*** Task inputs Section Begins ***
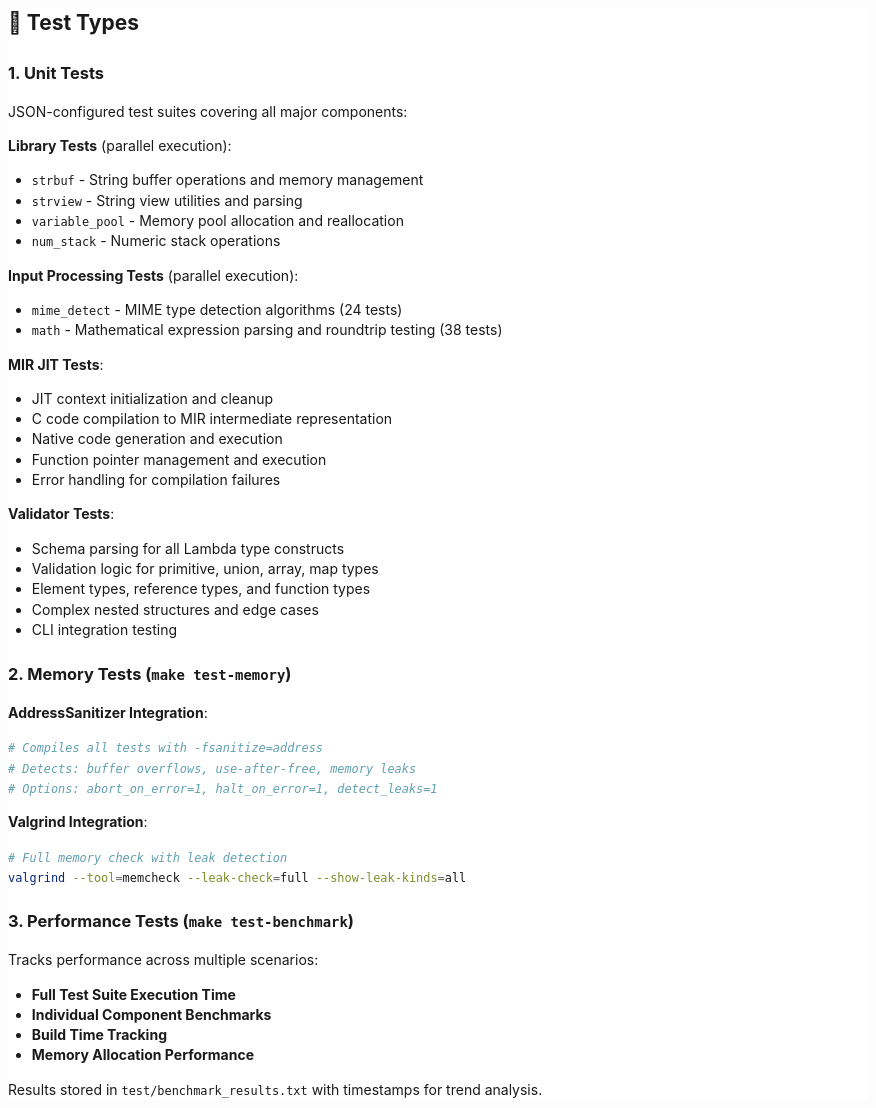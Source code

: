 ## 🧪 Test Types

### 1. Unit Tests

JSON-configured test suites covering all major components:

**Library Tests** (parallel execution):
- `strbuf` - String buffer operations and memory management
- `strview` - String view utilities and parsing  
- `variable_pool` - Memory pool allocation and reallocation
- `num_stack` - Numeric stack operations

**Input Processing Tests** (parallel execution):
- `mime_detect` - MIME type detection algorithms (24 tests)
- `math` - Mathematical expression parsing and roundtrip testing (38 tests)

**MIR JIT Tests**:
- JIT context initialization and cleanup
- C code compilation to MIR intermediate representation
- Native code generation and execution
- Function pointer management and execution
- Error handling for compilation failures

**Validator Tests**:
- Schema parsing for all Lambda type constructs
- Validation logic for primitive, union, array, map types
- Element types, reference types, and function types
- Complex nested structures and edge cases
- CLI integration testing

### 2. Memory Tests (`make test-memory`)

**AddressSanitizer Integration**:
```bash
# Compiles all tests with -fsanitize=address
# Detects: buffer overflows, use-after-free, memory leaks
# Options: abort_on_error=1, halt_on_error=1, detect_leaks=1
```

**Valgrind Integration**:
```bash
# Full memory check with leak detection
valgrind --tool=memcheck --leak-check=full --show-leak-kinds=all
```

### 3. Performance Tests (`make test-benchmark`)

Tracks performance across multiple scenarios:

- **Full Test Suite Execution Time**
- **Individual Component Benchmarks**
- **Build Time Tracking**
- **Memory Allocation Performance**

Results stored in `test/benchmark_results.txt` with timestamps for trend analysis.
*** Task inputs Section Ends ***
## To do
Each line with the word "operations" in the records above belongs in the result; copy all of them.

## Output
- `strbuf` - String buffer operations and memory management
- `num_stack` - Numeric stack operations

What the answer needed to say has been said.